In [None]:
# Install required packages
# !pip install python-dotenv
# !pip install numpy
# !pip install pandas
# !pip install google-api-python-client
# !pip install mysql-connector-python
# !pip install sqlalchemy

In [3]:
# Import required packages
from dotenv import load_dotenv
import os
import numpy as np
import pandas as pd
from googleapiclient.discovery import build
import mysql.connector
from sqlalchemy import create_engine

In [4]:
# Load environment variables from .env file
load_dotenv()

# Get YouTube API key from .env 
youtube_api_key = os.getenv("youtube_api_key")
# Get MySQL username from .env
mysql_user = os.getenv("mysql_user")
# Get MySQL password from .env
mysql_password = os.getenv("mysql_password")

In [5]:
# Build the YouTube service object
youtube = build("youtube", "v3", developerKey=youtube_api_key)

In [6]:
# Extract data from a single YouTube channel

# Define channel name
channel_name = "AlexTheAnalyst"

# Get channel data using the YouTube Channels API
# Note: Uses 1 out of 10.000 units from the daily usage limit 
channel_data = youtube.channels().list(part="statistics,snippet,contentDetails", forHandle=channel_name).execute()  

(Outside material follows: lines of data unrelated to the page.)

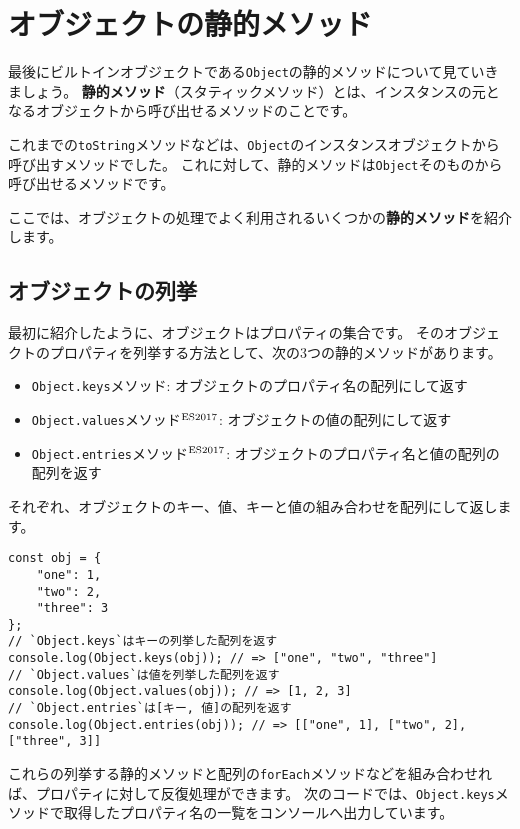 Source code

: \hypertarget{static-method}{%
\section{オブジェクトの静的メソッド}\label{static-method}}

最後にビルトインオブジェクトである\texttt{Object}の静的メソッドについて見ていきましょう。
\textbf{静的メソッド}（スタティックメソッド）とは、インスタンスの元となるオブジェクトから呼び出せるメソッドのことです。

これまでの\texttt{toString}メソッドなどは、\texttt{Object}のインスタンスオブジェクトから呼び出すメソッドでした。
これに対して、静的メソッドは\texttt{Object}そのものから呼び出せるメソッドです。

ここでは、オブジェクトの処理でよく利用されるいくつかの\textbf{静的メソッド}を紹介します。

\hypertarget{enumeration}{%
\subsection{オブジェクトの列挙}\label{enumeration}}

最初に紹介したように、オブジェクトはプロパティの集合です。
そのオブジェクトのプロパティを列挙する方法として、次の3つの静的メソッドがあります。

\begin{itemize}
\item
  \texttt{Object.keys}メソッド:
  オブジェクトのプロパティ名の配列にして返す
\item
  \texttt{Object.values}メソッド{$^{\rm ES2017}$}:
  オブジェクトの値の配列にして返す
\item
  \texttt{Object.entries}メソッド{$^{\rm ES2017}$}:
  オブジェクトのプロパティ名と値の配列の配列を返す
\end{itemize}

それぞれ、オブジェクトのキー、値、キーと値の組み合わせを配列にして返します。

\begin{lstlisting}
const obj = {
    "one": 1,
    "two": 2,
    "three": 3
};
// `Object.keys`はキーの列挙した配列を返す
console.log(Object.keys(obj)); // => ["one", "two", "three"]
// `Object.values`は値を列挙した配列を返す
console.log(Object.values(obj)); // => [1, 2, 3]
// `Object.entries`は[キー, 値]の配列を返す
console.log(Object.entries(obj)); // => [["one", 1], ["two", 2], ["three", 3]]
\end{lstlisting}

これらの列挙する静的メソッドと配列の\texttt{forEach}メソッドなどを組み合わせれば、プロパティに対して反復処理ができます。
次のコードでは、\texttt{Object.keys}メソッドで取得したプロパティ名の一覧をコンソールへ出力しています。

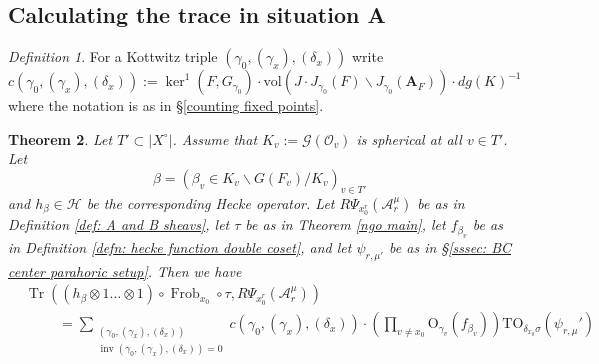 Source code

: \documentclass[reqno]{amsart}
\numberwithin{equation}{section}
\newcommand{\Cal}[1]{\mathcal{#1}}
\newcommand{\A}{\mathbf{A}}
\newcommand{\mrm}[1]{\mathrm{#1}}
\newcommand{\cX}{X^{\circ}}
\DeclareMathOperator{\Frob}{Frob}
\DeclareMathOperator{\Tr}{Tr}
\DeclareMathOperator{\inv}{inv}
\newtheorem{thm}{Theorem}[section]
\theoremstyle{remark}
\newtheorem{defn}[thm]{Definition}
\numberwithin{equation}{section}
\begin{document}
\subsection{Calculating the trace in situation A}\label{trace A section}

\begin{defn}For a Kottwitz triple $(\gamma_0, (\gamma_x), (\delta_x))$ write 
\[
c(\gamma_0, (\gamma_x), (\delta_x)) := 
\ker^1(F, G_{\gamma_0}) \cdot \mrm{vol}(J \cdot J_{\gamma_0}(F)  \backslash J_{\gamma_0} (\A_F)) \cdot dg(K)^{-1}  
\]
where the notation is as in \S \ref{counting fixed points}.
\end{defn}

\begin{thm}\label{trace situation A}
Let $T' \subset |\cX|$. Assume that $K_v := \Cal{G}(\Cal{O}_v)$ is spherical at all $v \in T'$. Let
\[
\beta = (\beta_v  \in K_v \backslash G(F_v) /  K_v)_{v \in T'}
\]
and $h_{\beta}  \in \Cal{H}$ be the corresponding Hecke operator. Let $R\Psi_{x_0^r}(\Cal{A}_r^{\mu})$ be as in Definition \ref{def: A and B sheavs}, let $\tau$ be as in Theorem \ref{ngo main}, let $f_{\beta_v}$ be as in Definition \ref{defn: hecke function double coset}, and let $\psi_{r,\mu'}$ be as in \S \ref{sssec: BC center parahoric setup}. Then we have 
\begin{align*}
&\Tr(( h_{\beta} \otimes 1 \ldots \otimes 1 ) \circ \Frob_{x_0} \circ  \tau ,  R\Psi_{x_0^r}(\Cal{A}_r^{\mu}))  \\
& \hspace{1cm} =   \sum_{\substack{ (\gamma_0, (\gamma_x),(\delta_x)) \\ \inv(\gamma_0, (\gamma_x),(\delta_x) ) = 0  }} 
c(\gamma_0, (\gamma_x), (\delta_x))   \cdot  \left(\prod_{v \neq x_0}\mrm{O}_{\gamma_v}(f_{\beta_v})  \right) \mrm{TO}_{\delta_{x_0} \sigma}(\psi_{r,\mu}')
\end{align*}
\end{thm}
\end{document}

# Extract channel data and store as pandas DataFrame
channel_df = pd.DataFrame([{
    "channel_id": channel_data["items"][0]["id"],
    "channel_name": channel_data["items"][0]["snippet"]["title"],
    "views": int(channel_data["items"][0]["statistics"]["viewCount"]),
    "videos": int(channel_data["items"][0]["statistics"]["videoCount"]),
    "subscribers": int(channel_data["items"][0]["statistics"]["subscriberCount"])
}])
channel_df

Unnamed: 0,channel_id,channel_name,views,videos,subscribers
0,UC7cs8q-gJRlGwj4A8OmCmXg,Alex The Analyst,31963894,294,735000


In [7]:
# Extract video data

# Initialize an empty list to store dictionaries for each video
videos_ls = []

# Extract uploads playlist ID containing all videos of the channel 
uploads_playlist_id = channel_data["items"][0]["contentDetails"]["relatedPlaylists"]["uploads"]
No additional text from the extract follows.